Conosciamo meglio Emanuele Grittani, autore de Il mazziere dei vinti, il romanzo che si è aggiudicato il premio Ludovica Castelli 2023.
Ciao Emanuele, benvenuto sul nostro blog! Raccontaci di te: com’è nato il tuo rapporto con la scrittura?
Grazie per questa opportunità. È un percorso maldestro, passato prima dai cantautori poi dalla letteratura – a dimostrazione del fatto che non siano poi così distanti –, ho iniziato ascoltando Niccolò Fabi che cantava Capelli ed essendo pelato da un po’, per scelta e per esigenza, si può dire che la mia formazione è stata dettata dall’invidia. Poi ho scoperto un mondo celato, fatto di una discografia di fragilità e malinconia e ho compreso che il campo emotivo in cui volevo agire fosse esattamente quello. La “brevitas” non è il mio forte, il testo di una canzone la richiede, perciò ho varato sul romanzo che ha immensi margini di libertà.
Sempre a proposito del legame con la scrittura, quali sono i tuoi modelli letterari? E i tuoi “libri-radice”, quelli che si sono rivelati indispensabili nella tua formazione autoriale?
Sono molti i lucri che vorrei effettuare. Uno su tutti da Il libro dell’inquietudine di Fernando Pessoa. Un’opera che è tutto, contiene tutto e non suona mai la stessa, che porto con me in ogni viaggio come portafortuna (convinto che in aereo trasformi i potenziali terroristi in amorevoli padri di famiglia).
Aurelio Picca invece ha rappresentato una svolta, Il più grande criminale di Roma è stato amico mio, un libro di una intensità inarrivabile. E un cantuccio per l’ironia, magari da Gli sdraiati di Michele Serra, che ricorda che l’agrodolce è il modo migliore per mandare giù un boccone.

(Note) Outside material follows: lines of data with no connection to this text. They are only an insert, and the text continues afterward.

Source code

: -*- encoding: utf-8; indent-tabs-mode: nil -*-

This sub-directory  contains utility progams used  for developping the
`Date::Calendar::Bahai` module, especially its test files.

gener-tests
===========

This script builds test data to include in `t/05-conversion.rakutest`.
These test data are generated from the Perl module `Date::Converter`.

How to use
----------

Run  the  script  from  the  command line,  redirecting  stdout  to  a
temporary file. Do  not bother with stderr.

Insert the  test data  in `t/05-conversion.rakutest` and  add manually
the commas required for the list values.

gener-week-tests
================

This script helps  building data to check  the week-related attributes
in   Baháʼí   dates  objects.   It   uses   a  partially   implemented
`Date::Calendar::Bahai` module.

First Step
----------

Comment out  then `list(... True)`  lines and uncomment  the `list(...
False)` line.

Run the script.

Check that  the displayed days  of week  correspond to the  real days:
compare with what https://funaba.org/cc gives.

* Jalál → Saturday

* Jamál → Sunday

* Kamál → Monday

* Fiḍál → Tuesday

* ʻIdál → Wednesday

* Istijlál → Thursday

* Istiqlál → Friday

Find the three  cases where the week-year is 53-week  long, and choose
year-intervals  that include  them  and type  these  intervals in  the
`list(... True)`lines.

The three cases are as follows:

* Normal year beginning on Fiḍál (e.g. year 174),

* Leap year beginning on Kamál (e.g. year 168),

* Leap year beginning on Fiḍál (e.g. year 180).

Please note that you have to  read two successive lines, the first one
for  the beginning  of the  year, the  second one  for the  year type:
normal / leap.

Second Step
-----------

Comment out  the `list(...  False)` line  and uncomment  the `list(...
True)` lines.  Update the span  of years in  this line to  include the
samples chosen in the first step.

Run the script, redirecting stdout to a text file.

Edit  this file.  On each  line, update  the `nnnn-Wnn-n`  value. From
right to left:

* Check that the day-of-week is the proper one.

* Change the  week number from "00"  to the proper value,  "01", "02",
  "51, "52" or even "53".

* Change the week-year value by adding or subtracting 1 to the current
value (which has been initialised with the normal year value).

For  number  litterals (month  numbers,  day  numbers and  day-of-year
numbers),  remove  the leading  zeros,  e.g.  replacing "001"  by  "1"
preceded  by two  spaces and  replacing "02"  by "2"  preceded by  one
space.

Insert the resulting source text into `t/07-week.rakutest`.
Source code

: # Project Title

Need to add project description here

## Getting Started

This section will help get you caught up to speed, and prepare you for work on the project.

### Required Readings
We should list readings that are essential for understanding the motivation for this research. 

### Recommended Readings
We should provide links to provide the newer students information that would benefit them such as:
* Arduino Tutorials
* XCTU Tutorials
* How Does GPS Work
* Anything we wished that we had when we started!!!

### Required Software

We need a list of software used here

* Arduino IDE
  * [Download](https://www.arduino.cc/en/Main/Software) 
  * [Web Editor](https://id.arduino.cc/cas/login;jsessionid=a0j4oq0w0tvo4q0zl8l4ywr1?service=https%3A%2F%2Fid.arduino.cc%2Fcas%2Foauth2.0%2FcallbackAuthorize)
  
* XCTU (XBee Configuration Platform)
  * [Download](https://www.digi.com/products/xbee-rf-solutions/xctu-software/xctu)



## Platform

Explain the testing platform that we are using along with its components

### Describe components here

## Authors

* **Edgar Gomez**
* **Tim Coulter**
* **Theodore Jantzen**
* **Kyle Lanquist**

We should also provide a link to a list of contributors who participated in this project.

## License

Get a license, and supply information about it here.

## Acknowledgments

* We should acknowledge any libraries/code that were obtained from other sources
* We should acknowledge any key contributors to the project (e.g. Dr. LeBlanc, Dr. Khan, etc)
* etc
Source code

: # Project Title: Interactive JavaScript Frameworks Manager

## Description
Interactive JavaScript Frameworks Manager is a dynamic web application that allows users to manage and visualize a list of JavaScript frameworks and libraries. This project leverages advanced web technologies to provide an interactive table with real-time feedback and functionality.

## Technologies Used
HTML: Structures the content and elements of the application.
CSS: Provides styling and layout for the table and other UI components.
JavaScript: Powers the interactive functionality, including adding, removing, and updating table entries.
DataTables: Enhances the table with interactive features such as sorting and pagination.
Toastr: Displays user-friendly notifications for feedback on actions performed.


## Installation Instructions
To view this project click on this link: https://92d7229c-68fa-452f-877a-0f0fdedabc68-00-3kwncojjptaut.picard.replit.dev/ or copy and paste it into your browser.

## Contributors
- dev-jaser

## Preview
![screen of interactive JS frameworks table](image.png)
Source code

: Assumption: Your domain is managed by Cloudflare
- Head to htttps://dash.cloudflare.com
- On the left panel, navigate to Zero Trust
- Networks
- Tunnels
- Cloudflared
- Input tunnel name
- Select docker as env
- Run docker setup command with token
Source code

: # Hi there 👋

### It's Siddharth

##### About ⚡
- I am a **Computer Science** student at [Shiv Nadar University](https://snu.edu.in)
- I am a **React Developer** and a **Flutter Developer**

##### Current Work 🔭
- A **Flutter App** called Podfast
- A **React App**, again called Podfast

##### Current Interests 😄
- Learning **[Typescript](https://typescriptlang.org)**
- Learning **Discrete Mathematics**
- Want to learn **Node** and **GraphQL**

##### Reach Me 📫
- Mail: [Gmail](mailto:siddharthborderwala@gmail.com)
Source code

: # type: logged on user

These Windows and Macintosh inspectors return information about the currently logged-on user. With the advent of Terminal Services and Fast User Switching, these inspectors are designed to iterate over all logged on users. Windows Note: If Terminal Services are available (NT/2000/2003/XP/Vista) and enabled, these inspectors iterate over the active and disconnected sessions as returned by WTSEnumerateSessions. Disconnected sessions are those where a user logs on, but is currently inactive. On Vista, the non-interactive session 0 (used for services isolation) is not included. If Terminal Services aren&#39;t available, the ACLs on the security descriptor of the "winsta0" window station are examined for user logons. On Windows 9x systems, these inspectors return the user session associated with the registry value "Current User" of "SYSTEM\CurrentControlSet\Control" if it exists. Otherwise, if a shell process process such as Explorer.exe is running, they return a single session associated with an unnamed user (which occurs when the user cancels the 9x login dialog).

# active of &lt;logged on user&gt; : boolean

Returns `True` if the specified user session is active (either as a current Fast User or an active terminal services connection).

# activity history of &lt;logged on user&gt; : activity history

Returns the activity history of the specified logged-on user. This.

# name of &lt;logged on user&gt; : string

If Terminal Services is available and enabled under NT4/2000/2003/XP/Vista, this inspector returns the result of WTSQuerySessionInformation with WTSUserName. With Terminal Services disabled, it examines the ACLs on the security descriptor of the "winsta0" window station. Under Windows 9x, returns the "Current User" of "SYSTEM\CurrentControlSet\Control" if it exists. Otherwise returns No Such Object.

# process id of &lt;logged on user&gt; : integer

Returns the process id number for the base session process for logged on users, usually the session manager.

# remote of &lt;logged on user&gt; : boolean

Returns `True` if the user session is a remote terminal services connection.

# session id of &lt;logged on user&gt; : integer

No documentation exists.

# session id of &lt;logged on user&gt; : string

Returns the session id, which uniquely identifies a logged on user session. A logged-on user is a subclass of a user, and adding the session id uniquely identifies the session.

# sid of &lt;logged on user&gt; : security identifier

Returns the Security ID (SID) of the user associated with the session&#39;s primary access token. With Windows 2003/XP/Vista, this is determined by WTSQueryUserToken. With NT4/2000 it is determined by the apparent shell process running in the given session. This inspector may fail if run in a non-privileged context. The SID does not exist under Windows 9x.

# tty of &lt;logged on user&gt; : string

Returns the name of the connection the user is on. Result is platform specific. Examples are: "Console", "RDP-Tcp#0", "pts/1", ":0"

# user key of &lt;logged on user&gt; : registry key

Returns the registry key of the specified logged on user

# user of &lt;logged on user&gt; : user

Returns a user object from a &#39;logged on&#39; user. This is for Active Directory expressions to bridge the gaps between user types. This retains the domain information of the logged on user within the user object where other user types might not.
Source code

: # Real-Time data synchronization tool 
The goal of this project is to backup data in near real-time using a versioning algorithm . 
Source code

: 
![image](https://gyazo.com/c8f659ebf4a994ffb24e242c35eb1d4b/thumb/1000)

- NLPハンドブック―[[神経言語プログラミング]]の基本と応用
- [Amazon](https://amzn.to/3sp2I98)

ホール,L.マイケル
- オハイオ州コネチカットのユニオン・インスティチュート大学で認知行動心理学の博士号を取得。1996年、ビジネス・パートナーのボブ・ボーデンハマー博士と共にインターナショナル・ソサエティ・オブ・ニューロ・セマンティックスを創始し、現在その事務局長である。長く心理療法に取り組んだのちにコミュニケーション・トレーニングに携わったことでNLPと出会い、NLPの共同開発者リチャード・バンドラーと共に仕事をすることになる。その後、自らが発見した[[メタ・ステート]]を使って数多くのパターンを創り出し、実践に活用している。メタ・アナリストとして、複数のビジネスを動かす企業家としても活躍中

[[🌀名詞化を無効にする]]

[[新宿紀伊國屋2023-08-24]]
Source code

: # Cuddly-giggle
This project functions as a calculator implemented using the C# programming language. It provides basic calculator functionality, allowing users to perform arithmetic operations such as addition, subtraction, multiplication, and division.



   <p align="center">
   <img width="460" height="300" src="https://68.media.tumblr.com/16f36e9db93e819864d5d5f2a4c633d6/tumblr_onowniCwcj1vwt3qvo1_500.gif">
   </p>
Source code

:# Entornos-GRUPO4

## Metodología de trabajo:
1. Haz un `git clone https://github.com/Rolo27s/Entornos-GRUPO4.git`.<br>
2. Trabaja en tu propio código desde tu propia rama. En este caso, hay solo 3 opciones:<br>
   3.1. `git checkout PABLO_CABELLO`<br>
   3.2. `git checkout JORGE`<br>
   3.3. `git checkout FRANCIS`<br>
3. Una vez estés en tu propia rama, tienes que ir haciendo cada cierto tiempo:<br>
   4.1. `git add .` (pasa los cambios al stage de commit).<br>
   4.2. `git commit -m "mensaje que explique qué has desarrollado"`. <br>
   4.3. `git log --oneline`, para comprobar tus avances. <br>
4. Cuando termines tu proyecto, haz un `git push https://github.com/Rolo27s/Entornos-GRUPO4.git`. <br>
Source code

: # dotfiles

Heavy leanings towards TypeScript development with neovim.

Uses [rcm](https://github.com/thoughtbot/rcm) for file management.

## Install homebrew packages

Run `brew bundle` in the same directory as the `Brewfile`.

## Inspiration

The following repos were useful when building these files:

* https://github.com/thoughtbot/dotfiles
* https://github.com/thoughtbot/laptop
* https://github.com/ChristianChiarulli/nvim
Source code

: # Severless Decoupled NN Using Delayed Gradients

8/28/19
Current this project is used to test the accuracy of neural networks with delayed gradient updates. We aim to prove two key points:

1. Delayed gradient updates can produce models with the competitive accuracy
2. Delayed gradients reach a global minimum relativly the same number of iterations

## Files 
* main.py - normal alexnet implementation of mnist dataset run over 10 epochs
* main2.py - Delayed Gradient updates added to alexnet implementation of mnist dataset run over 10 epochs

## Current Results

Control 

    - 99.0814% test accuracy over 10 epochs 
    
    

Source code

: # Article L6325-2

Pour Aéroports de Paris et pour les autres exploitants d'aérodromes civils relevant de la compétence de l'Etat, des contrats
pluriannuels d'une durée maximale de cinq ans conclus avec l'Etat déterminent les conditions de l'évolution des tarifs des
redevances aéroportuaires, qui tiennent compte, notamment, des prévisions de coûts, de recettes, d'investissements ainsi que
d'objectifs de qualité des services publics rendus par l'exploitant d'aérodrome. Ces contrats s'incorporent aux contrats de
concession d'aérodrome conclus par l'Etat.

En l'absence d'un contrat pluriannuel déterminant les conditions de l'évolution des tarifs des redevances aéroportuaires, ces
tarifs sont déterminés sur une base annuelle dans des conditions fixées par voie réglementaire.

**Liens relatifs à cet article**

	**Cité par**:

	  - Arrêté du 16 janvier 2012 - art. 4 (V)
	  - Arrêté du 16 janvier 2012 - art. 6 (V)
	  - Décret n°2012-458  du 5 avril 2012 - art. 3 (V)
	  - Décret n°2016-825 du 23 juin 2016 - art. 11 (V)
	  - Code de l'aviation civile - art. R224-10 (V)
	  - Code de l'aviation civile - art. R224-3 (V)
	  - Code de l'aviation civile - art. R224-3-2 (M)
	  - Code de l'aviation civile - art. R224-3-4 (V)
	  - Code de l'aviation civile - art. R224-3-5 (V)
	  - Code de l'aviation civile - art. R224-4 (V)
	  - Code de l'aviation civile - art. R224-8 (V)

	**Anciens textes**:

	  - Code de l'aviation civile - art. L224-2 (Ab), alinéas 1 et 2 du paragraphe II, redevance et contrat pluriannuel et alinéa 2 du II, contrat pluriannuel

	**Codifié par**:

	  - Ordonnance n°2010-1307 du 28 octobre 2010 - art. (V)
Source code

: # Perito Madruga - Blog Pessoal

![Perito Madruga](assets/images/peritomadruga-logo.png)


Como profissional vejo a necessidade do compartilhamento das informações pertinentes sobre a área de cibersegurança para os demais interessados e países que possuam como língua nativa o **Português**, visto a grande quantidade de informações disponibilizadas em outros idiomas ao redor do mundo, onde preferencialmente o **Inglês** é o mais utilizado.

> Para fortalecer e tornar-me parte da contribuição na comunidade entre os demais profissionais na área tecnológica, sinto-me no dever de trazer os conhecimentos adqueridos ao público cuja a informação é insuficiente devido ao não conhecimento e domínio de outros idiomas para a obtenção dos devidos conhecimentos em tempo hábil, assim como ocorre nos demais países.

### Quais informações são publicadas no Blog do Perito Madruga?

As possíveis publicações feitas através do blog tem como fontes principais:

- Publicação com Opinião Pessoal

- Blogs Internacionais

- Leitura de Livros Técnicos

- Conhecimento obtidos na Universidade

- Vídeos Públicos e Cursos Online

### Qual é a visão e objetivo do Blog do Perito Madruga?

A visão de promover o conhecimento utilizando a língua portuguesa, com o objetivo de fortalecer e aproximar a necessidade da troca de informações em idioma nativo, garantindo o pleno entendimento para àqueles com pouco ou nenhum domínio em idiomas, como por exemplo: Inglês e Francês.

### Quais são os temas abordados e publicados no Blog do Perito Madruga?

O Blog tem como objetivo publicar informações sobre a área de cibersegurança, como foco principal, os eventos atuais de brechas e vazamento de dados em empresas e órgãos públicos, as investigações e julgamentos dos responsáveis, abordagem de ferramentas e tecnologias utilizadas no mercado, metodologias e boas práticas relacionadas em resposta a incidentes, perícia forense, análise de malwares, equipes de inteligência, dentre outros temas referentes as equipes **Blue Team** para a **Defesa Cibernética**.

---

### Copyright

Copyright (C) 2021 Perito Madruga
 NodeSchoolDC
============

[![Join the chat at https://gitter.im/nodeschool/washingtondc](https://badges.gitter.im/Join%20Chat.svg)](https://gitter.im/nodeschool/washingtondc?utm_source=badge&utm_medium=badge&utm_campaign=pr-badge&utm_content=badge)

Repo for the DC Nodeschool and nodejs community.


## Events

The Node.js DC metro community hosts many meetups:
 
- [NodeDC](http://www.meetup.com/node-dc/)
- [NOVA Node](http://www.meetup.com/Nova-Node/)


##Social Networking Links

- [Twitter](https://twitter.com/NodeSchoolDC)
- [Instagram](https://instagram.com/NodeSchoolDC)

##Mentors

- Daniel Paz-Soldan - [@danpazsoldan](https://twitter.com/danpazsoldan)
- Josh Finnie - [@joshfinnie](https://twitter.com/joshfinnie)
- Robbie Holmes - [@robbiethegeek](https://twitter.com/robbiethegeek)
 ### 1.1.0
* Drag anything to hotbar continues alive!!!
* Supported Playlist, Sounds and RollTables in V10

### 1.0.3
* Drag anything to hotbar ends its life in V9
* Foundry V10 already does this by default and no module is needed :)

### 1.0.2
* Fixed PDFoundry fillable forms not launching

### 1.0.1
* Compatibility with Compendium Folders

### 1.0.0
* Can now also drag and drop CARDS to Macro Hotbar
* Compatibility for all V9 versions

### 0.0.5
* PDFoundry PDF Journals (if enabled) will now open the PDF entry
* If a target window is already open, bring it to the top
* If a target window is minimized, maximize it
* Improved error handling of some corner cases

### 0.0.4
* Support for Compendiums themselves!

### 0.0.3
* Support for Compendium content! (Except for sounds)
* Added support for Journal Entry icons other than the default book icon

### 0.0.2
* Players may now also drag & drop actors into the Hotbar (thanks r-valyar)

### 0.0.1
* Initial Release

Il tuo percorso ti ha portato in casa Les Flaneurs Edizioni. Com’è nato il tuo rapporto con la casa editrice, cosa ti ha condotto fin qui?
Da pugliese seguivo Alessio Rega da tempo, visto l’ottimo lavoro svolto. Poi quando ho conosciuto per la prima volta Annachiara Biancardino si è creata immediatamente una certa sinergia per una corrispondenza d’interessi. Non posso che essere grato a entrambi, perché uno parla per tatuaggi e l’altro dosa la sua dolcezza.
Il tuo romanzo si intitola Il mazziere dei vinti ed è un testo a metà strada fra la narrazione diaristica e il flusso di coscienza, che tocca temi profondi e delicati, come la depressione, l’amore, la ludopatia e le prospettive dei giovani meridionali. Qual è il tuo “lettore ideale”, chi immagini perdersi nelle sue pagine?
Un lettore esigente, che vorrebbe vedere nei testi un certo tipo di pulizia linguistica e un certo tipo di raffinatezza. E poi lo desidererei coraggioso, senza la paura di scavare alcune profondità, soprattutto al suo interno. I libri non devono essere amici di bevuta e nemmeno compagnia per una cena, devono gettare l’ancora per delle riflessioni, fermarsi sulla bocca dello stomaco quando necessario. E se proprio dovessero fare una leggera carezza, che sia dopo un turbinio, così da poter essere di vero conforto. La realtà è spietata, che lo sia anche la finzione.